== ACTIVITY ==
Return all of the lines below exactly as they are.

== AVAILABLE DATA ==
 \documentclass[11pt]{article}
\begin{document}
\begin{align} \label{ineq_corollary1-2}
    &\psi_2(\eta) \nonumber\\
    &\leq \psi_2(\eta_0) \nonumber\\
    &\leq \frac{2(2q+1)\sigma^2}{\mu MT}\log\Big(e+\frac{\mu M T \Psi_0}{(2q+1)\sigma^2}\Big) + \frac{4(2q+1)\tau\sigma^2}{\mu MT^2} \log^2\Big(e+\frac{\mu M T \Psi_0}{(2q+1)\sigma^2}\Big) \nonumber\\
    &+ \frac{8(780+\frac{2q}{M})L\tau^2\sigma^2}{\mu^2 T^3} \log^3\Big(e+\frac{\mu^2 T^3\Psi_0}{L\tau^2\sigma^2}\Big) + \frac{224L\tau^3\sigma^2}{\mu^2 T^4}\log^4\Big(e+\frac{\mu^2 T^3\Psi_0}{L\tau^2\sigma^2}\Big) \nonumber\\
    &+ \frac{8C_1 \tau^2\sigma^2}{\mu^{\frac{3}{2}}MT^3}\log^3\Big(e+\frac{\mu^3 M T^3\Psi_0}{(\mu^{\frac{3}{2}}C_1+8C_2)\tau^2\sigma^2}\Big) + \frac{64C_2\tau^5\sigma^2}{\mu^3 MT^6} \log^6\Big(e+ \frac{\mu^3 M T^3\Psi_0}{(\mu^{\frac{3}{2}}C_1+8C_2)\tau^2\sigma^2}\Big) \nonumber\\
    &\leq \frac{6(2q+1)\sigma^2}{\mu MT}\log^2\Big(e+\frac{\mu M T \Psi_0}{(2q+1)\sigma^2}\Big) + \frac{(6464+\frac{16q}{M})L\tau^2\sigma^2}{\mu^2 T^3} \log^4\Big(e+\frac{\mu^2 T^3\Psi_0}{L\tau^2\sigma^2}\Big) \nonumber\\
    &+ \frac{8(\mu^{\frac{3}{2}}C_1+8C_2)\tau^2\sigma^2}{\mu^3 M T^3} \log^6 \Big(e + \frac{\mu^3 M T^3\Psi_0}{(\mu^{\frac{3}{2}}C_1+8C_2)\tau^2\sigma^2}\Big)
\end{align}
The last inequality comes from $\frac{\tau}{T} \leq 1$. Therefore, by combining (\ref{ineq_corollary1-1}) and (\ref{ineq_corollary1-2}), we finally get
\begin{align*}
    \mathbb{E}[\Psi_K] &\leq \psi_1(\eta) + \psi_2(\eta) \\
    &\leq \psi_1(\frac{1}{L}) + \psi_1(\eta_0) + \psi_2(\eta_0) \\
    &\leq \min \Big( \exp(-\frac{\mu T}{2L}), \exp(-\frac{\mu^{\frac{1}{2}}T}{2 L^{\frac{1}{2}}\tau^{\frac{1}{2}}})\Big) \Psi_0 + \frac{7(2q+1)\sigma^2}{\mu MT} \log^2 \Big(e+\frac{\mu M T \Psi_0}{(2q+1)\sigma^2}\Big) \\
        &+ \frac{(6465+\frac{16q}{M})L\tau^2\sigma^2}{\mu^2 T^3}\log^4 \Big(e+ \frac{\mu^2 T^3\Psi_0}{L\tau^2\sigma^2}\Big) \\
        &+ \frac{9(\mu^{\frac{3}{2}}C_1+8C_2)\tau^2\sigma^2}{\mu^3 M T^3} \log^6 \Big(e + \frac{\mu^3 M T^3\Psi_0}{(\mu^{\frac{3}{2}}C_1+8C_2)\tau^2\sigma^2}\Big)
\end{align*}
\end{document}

== YOUR SOLUTION ==
 \documentclass[11pt]{article}
\begin{document}
\begin{align} \label{ineq_corollary1-2}
    &\psi_2(\eta) \nonumber\\
    &\leq \psi_2(\eta_0) \nonumber\\
    &\leq \frac{2(2q+1)\sigma^2}{\mu MT}\log\Big(e+\frac{\mu M T \Psi_0}{(2q+1)\sigma^2}\Big) + \frac{4(2q+1)\tau\sigma^2}{\mu MT^2} \log^2\Big(e+\frac{\mu M T \Psi_0}{(2q+1)\sigma^2}\Big) \nonumber\\
    &+ \frac{8(780+\frac{2q}{M})L\tau^2\sigma^2}{\mu^2 T^3} \log^3\Big(e+\frac{\mu^2 T^3\Psi_0}{L\tau^2\sigma^2}\Big) + \frac{224L\tau^3\sigma^2}{\mu^2 T^4}\log^4\Big(e+\frac{\mu^2 T^3\Psi_0}{L\tau^2\sigma^2}\Big) \nonumber\\
    &+ \frac{8C_1 \tau^2\sigma^2}{\mu^{\frac{3}{2}}MT^3}\log^3\Big(e+\frac{\mu^3 M T^3\Psi_0}{(\mu^{\frac{3}{2}}C_1+8C_2)\tau^2\sigma^2}\Big) + \frac{64C_2\tau^5\sigma^2}{\mu^3 MT^6} \log^6\Big(e+ \frac{\mu^3 M T^3\Psi_0}{(\mu^{\frac{3}{2}}C_1+8C_2)\tau^2\sigma^2}\Big) \nonumber\\
    &\leq \frac{6(2q+1)\sigma^2}{\mu MT}\log^2\Big(e+\frac{\mu M T \Psi_0}{(2q+1)\sigma^2}\Big) + \frac{(6464+\frac{16q}{M})L\tau^2\sigma^2}{\mu^2 T^3} \log^4\Big(e+\frac{\mu^2 T^3\Psi_0}{L\tau^2\sigma^2}\Big) \nonumber\\
    &+ \frac{8(\mu^{\frac{3}{2}}C_1+8C_2)\tau^2\sigma^2}{\mu^3 M T^3} \log^6 \Big(e + \frac{\mu^3 M T^3\Psi_0}{(\mu^{\frac{3}{2}}C_1+8C_2)\tau^2\sigma^2}\Big)
\end{align}
The last inequality comes from $\frac{\tau}{T} \leq 1$. Therefore, by combining (\ref{ineq_corollary1-1}) and (\ref{ineq_corollary1-2}), we finally get
\begin{align*}
    \mathbb{E}[\Psi_K] &\leq \psi_1(\eta) + \psi_2(\eta) \\
    &\leq \psi_1(\frac{1}{L}) + \psi_1(\eta_0) + \psi_2(\eta_0) \\
    &\leq \min \Big( \exp(-\frac{\mu T}{2L}), \exp(-\frac{\mu^{\frac{1}{2}}T}{2 L^{\frac{1}{2}}\tau^{\frac{1}{2}}})\Big) \Psi_0 + \frac{7(2q+1)\sigma^2}{\mu MT} \log^2 \Big(e+\frac{\mu M T \Psi_0}{(2q+1)\sigma^2}\Big) \\
        &+ \frac{(6465+\frac{16q}{M})L\tau^2\sigma^2}{\mu^2 T^3}\log^4 \Big(e+ \frac{\mu^2 T^3\Psi_0}{L\tau^2\sigma^2}\Big) \\
        &+ \frac{9(\mu^{\frac{3}{2}}C_1+8C_2)\tau^2\sigma^2}{\mu^3 M T^3} \log^6 \Big(e + \frac{\mu^3 M T^3\Psi_0}{(\mu^{\frac{3}{2}}C_1+8C_2)\tau^2\sigma^2}\Big)
\end{align*}
\end{document}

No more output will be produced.